Esto lo escribí hace tiempo para un grupo de Facebook y creo que me quedó bien, así que lo pongo tal cual, aunque hay información que ya conocéis.

Como he contado en más ocasiones, mis padres tenían una pastelería. Los dos eran “de pueblo”. Mi madre, de uno pequeño, mi padre de uno ínfimo. Eran otros tiempos y lo que hoy se consideraría abuso de menores y yo llamaba y llamo ayudar a la familia, repartiendo algún encargo, y haciendo alguna cosa en el negocio, no estaba mal visto. Y creo que aunque lo hubiera estado lo habría hecho igual.

Los clientes eran a veces horribles. Achacaban las buenas notas de mi hermano y mías a sobornos con bollos. O cuestionaban la inteligencia de que estudiáramos.“Total, para ser pasteleros”. Estaba yo acabando, ya mayorcete, la carrera de guitarra y alguna clienta me recomendaba que tomara clases con su hijo, que ya tocaba el “Romance anónimo”.

Doña Ángeles era una de nuestras clientes. Encantadora y que siempre vio en mi hermano y en mi quizá más de lo que había. Con la menor excusa pedía que le llevásemos encargos (vivía prácticamente en la puerta de al lado) y nos daba, para la época, generosísimas propinas. ¡Cuántos libros no habré comprado gracias a ella!

También se convirtió en una especie de hada madrina: me hizo conocer al entonces famosísimo Luis de Castresana, que era su vecino, recomendándole a él que me animara a estudiar y a mí que recordara la ocasión en que conocía a un famoso escritor. Castresana se rió a gusto cuando me dijo que eligiera el libro que quisiera de su biblioteca, que me lo regalaba, y le dije que no, que las bibliotecas no se rompen.

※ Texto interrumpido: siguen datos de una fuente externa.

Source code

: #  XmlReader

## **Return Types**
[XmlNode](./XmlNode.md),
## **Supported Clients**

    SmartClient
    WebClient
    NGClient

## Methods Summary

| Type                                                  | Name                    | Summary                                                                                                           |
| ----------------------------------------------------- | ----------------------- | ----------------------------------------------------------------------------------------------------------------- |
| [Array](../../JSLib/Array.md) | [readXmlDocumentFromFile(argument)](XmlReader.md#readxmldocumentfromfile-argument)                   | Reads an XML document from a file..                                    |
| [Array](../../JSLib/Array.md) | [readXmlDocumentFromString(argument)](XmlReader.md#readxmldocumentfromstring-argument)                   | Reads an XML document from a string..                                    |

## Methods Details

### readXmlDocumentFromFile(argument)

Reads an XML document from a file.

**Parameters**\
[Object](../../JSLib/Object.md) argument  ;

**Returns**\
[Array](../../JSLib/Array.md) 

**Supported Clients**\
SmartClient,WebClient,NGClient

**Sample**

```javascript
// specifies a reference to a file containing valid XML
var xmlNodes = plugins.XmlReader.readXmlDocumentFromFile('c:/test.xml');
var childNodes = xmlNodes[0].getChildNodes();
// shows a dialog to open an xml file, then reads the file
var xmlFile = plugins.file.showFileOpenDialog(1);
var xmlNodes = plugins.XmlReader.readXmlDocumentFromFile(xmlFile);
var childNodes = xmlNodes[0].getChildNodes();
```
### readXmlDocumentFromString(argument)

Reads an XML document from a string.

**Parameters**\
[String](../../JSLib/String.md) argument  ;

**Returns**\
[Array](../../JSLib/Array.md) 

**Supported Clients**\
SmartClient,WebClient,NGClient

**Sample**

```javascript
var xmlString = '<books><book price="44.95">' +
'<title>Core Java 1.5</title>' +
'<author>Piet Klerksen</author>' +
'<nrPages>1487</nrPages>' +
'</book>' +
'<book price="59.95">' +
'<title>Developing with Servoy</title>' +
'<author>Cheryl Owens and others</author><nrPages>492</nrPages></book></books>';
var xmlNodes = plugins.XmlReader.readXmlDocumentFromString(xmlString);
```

Mucho antes de esto, quizá a mis ocho o nueve años, Doña Ángeles me regaló dos volúmenes de “El guerrero del antifaz”, encuadernados en tapa dura. Quizá los volúmenes tercero y cuarto, por lo que recuerdo. Con el consejo de que no me quedara sólo en la letra impresa.

Han pasado muchos años. Ahora entiendo quizá una gran soledad detrás de sus atenciones (mi madre lloró cuando tras su muerte sus hijos se acercaron a saludar: hacía años que no le llevaban ni un bollo). Pero tengo mucho que agradecerle. Entre otras cosas, no haberme convertido (creo) en un pedante al uso, sino conocer más medios.